There's also a lot of tension between the UK government and Scotland wrapped up in the local reaction to the raid. The Guardian notes that the Scottish government "has argued strongly for Scotland to have control over its own immigration policy, not least because of the country's unique depopulation pressures," but that UK immigration policy, including decisions about enforcement and deportations, remains with the UK government. To make matters worse, the UK is considering a new immigration law that will be even tougher on asylum-seekers — about which more in a moment
Also, this paragraph on new Members of the Scottish Parliament makes me want to go to there:
The protests took place as new MSPs were sworn in to what has been described as Holyrood's most diverse ever parliament, taking their oaths in British Sign Language, Arabic, Urdu, Punjabi, Doric, Scots, Gaelic, Welsh and Orcadian, and after an election in which refugees had voting rights for the first time in Scotland.
First Minister Nicola Sturgeon, who's also the MSP for the part of Glasgow where the raid occurred (we can't believe that's a coincidence!), was happy about the outcome, but not about the raid itself. She tweeted,
"I am proud to represent a constituency and lead a country that welcomes and shows support to asylum seekers and refugees." [...]

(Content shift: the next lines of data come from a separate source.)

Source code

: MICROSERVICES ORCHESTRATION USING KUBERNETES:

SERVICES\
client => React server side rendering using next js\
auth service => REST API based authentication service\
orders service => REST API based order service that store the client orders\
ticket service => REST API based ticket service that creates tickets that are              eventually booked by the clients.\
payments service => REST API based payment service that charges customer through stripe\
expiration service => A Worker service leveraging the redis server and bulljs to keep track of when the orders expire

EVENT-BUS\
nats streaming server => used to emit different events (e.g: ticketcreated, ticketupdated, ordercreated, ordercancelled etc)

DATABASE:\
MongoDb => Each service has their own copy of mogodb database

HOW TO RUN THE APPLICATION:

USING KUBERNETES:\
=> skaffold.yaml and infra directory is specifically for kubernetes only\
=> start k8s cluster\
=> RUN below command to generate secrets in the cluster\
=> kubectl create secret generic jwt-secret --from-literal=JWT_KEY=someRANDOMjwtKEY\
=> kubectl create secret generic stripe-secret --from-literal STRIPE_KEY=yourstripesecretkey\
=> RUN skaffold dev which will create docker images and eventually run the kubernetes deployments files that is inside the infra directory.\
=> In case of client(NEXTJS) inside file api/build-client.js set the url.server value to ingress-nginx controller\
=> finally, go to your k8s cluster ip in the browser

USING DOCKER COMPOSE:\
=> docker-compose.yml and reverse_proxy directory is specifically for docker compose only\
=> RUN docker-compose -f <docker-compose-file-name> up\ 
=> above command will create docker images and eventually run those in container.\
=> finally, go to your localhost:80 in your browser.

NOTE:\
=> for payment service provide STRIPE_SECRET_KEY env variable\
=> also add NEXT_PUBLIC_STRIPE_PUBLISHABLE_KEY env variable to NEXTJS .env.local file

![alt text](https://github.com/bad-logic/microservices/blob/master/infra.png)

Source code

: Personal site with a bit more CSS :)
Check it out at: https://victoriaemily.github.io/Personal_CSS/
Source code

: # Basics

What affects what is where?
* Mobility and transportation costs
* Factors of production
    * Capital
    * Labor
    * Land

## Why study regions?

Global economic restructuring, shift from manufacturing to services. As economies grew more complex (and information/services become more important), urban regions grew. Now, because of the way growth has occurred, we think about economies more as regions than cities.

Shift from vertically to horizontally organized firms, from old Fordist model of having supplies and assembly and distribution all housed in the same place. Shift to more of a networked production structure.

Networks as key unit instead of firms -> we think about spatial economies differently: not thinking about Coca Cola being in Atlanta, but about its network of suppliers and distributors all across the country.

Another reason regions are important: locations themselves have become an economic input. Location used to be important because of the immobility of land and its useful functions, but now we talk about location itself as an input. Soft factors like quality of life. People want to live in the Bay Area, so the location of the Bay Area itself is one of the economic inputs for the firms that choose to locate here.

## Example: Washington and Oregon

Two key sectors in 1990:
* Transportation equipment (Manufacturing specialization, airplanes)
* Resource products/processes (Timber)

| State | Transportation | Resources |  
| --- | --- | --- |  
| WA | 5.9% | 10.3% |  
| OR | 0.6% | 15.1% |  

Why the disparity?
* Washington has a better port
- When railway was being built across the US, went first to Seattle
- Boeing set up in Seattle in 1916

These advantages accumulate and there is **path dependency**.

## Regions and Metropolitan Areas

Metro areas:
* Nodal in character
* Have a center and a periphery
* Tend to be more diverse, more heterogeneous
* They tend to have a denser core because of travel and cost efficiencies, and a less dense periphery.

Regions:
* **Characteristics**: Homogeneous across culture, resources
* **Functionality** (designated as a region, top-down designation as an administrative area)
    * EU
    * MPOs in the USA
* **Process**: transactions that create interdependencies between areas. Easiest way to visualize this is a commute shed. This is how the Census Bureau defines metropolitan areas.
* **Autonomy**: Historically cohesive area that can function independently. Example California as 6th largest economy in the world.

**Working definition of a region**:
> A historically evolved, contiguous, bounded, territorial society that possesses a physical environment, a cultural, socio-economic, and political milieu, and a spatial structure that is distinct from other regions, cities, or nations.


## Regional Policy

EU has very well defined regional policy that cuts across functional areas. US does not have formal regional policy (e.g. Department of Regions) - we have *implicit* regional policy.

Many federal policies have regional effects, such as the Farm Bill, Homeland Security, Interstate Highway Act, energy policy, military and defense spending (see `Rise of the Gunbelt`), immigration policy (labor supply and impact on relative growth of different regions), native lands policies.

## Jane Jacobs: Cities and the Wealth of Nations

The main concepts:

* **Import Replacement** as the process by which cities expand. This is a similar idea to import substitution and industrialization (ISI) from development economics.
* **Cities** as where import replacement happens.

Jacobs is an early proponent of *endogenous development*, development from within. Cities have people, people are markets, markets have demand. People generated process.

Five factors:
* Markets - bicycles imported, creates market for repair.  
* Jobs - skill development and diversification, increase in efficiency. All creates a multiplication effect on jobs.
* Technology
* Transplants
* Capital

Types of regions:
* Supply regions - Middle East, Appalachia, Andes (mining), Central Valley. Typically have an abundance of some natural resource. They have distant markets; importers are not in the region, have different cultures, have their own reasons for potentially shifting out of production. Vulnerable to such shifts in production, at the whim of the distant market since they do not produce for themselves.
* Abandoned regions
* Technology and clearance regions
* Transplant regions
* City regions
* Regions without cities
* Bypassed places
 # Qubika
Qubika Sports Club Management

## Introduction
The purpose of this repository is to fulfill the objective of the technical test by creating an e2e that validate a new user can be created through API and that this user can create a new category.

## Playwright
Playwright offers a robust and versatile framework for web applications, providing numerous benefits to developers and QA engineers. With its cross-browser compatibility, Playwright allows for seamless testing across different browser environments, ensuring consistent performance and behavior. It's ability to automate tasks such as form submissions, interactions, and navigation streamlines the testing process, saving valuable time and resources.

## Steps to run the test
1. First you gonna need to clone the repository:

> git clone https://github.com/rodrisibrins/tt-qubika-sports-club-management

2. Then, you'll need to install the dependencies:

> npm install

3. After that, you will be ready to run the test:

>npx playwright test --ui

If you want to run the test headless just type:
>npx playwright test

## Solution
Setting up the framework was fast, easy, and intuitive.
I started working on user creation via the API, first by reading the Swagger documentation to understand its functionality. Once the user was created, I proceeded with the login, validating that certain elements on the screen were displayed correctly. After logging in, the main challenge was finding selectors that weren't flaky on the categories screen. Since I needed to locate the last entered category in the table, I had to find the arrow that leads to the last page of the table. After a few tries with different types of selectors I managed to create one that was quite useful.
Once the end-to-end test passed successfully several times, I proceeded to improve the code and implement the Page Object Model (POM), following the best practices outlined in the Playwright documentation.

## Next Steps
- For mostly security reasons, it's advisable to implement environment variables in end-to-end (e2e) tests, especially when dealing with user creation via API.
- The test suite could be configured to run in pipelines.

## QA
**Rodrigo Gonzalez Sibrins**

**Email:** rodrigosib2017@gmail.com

Condemning the Home Office action, Sturgeon added: "To act in this way, in the heart of a Muslim community as they celebrated Eid, and in an area experiencing a Covid outbreak was a health and safety risk.
"Both as MSP and as FM, I will be demanding assurances from the UK government that they will never again create, through their actions, such a dangerous situation."
And of course, the Home Office sounded very Trumpy about the whole thing; a spokescop said the UK government
is tackling illegal immigration and the harm it causes, often to the most vulnerable people, by removing those with no right to be in the UK. The operation in Glasgow was conducted in relation to suspected immigration offences and the two Indian nationals complied with officers at all times."
But here's the thing that makes us grin a little. That sort of talk is met a lot more skeptically, at least in many corners, than it is here. I was pleasantly surprised by the strategic use of scare quotes in this analysis by BBC Scotland social affairs correspondent Chris Clements, who writes,
The Home Office has just ended its consultation on its New Plan for Immigration - a policy that will speed up deportations for those who have entered the country 'illegally'.
Those in such a position will not be able to claim asylum and will instead be granted 'temporary protection', a status that would come under periodic review.
We can't imagine many American journalists would put skeptical quotation marks around the very idea that asylum seekers are in the country "illegally." Go, Scotland.